Rendered images with source text:

============

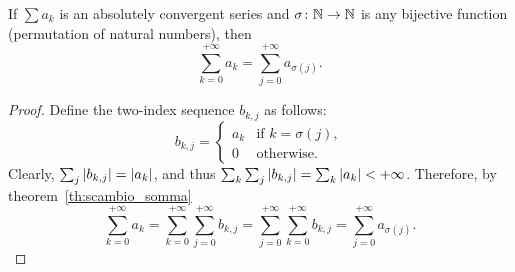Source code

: \begin{theorem}%
\label{th:convergenza_incondizionata}%
\mymark{*}%
%
If $\sum a_k$ is an absolutely convergent series and $\sigma\colon \NN \to \NN$
is any bijective function (permutation of natural numbers), then
\[
  \sum_{k=0}^{+\infty} a_k
  = \sum_{j=0}^{+\infty} a_{\sigma(j)}.
\]
\end{theorem}
\begin{proof}
Define the two-index sequence $b_{k,j}$ as follows:
\[
  b_{k,j} = \begin{cases}
    a_k & \text{if $k=\sigma(j)$},\\
    0 & \text{otherwise}.
  \end{cases}  
\] 
Clearly, $\sum_j \abs{b_{k,j}} = \abs{a_k}$, and thus $\sum_k \sum_j
\abs{b_{k,j}} = \sum_k \abs{a_k} < +\infty$. Therefore, by
theorem~\ref{th:scambio_somma}
\[
 \sum_{k=0}^{+\infty} a_k 
 = \sum_{k=0}^{+\infty} \sum_{j=0}^{+\infty}b_{k,j}
 = \sum_{j=0}^{+\infty} \sum_{k=0}^{+\infty}b_{k,j}
 = \sum_{j=0}^{+\infty} a_{\sigma(j)}.  
\]
\end{proof}

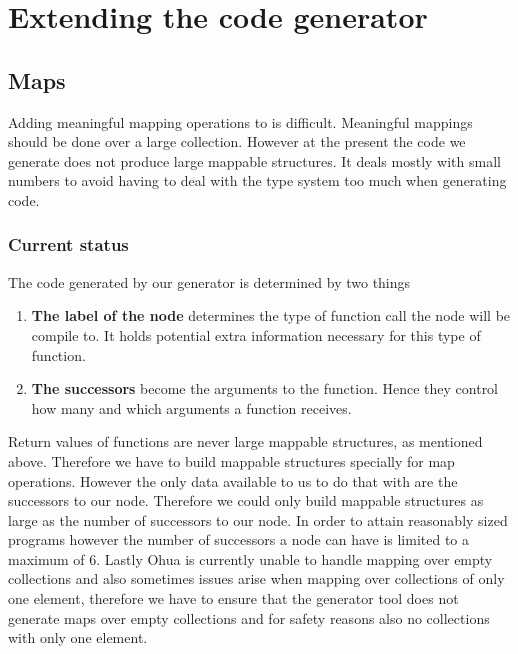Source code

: \chapter{Extending the code generator}

\label{ch:extending-code-generator}

\section{Maps}

Adding meaningful mapping operations to is difficult.
Meaningful mappings should be done over a large collection.
However at the present the code we generate does not produce large mappable structures.
It deals mostly with small numbers to avoid having to deal with the type system too much when generating code.

\subsection{Current status}

The code generated by our generator is determined by two things

\begin{enumerate}
    \item \textbf{The label of the node} determines the type of function call the node will be compile to.
          It holds potential extra information necessary for this type of function.
    \item \textbf{The successors} become the arguments to the function. Hence they control how many and which arguments a function receives.
\end{enumerate}

Return values of functions are never large mappable structures, as mentioned above.
Therefore we have to build mappable structures specially for map operations.
However the only data available to us to do that with are the successors to our node.
Therefore we could only build mappable structures as large as the number of successors to our node.
In order to attain reasonably sized programs however the number of successors a node can have is limited to a maximum of 6.
Lastly Ohua is currently unable to handle mapping over empty collections and also sometimes issues arise when mapping over collections of only one element, therefore we have to ensure that the generator tool does not generate maps over empty collections and for safety reasons also no collections with only one element.

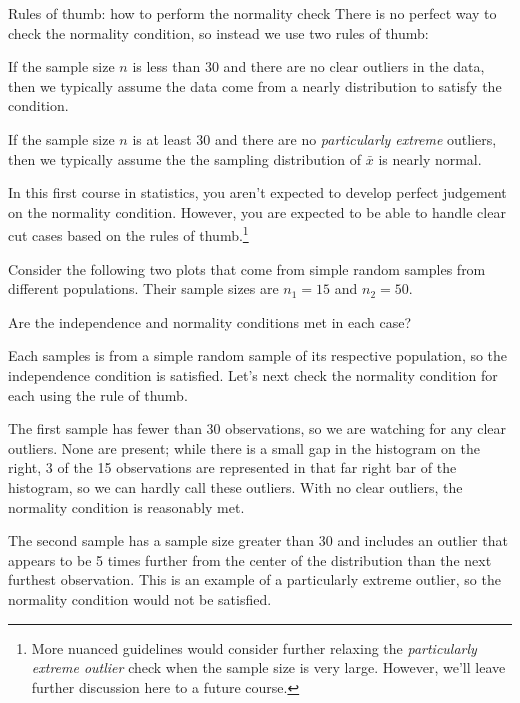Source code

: \begin{onebox}{Rules of thumb:
    how to perform the normality check}
  There is no perfect way to check the normality condition,
  so instead we use two rules of thumb: %
  \begin{description}
  \setlength{\itemsep}{0mm}
  \item[$\mathbf{n < 30}$:]
      If the sample size $n$ is less than 30
      and there are no clear outliers in the data,
      then we typically assume the data come from
      a nearly distribution to satisfy the condition.
  \item[$\mathbf{n \geq 30}$:]
      If the sample size $n$ is at least 30
      and there are no \emph{particularly extreme} outliers,
      then we typically assume the the sampling distribution
      of $\bar{x}$ is nearly normal.
  \end{description}
\end{onebox}

In this first course in statistics, you aren't expected
to develop perfect judgement on the normality condition.
However, you are expected to be able to handle
clear cut cases based on the rules of thumb.\footnote{More
  nuanced guidelines would consider further relaxing
  the \emph{particularly extreme outlier} check when the
  sample size is very large.
  However, we'll leave further discussion here to a future course.}

\begin{examplewrap}
\begin{nexample}{Consider the following two plots
    that come from simple random samples from
    different populations.
    Their sample sizes are $n_1 = 15$ and $n_2 = 50$.
    \begin{center}
    \end{center}
    Are the independence and normality conditions met
    in each case?}
  \label{outliers_and_ss_condition_ex}%
  Each samples is from a simple random sample of its
  respective population, so the independence condition
  is satisfied.
  Let's next check the normality condition for
  each using the rule of thumb.
  
  The first sample has fewer than 30 observations,
  so we are watching for any clear outliers.
  None are present; while there is a small gap in the
  histogram on the right, 3 of the 15 observations
  are represented in that far right bar of the histogram,
  so we can hardly call these outliers.
  With no clear outliers, the normality condition
  is reasonably met.

  The second sample has a sample size greater than 30 and
  includes an outlier that appears to be 5 times further from the
  center of the distribution than the next furthest observation.
  This is an example of a particularly extreme outlier,
  so the normality condition would not be satisfied.
\end{nexample}
\end{examplewrap}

============

▶ _Activity_: Lines with the word "does" in them are the answer; report each one from the data.

▶ _Task output_:
However at the present the code we generate does not produce large mappable structures.
Lastly Ohua is currently unable to handle mapping over empty collections and also sometimes issues arise when mapping over collections of only one element, therefore we have to ensure that the generator tool does not generate maps over empty collections and for safety reasons also no collections with only one element.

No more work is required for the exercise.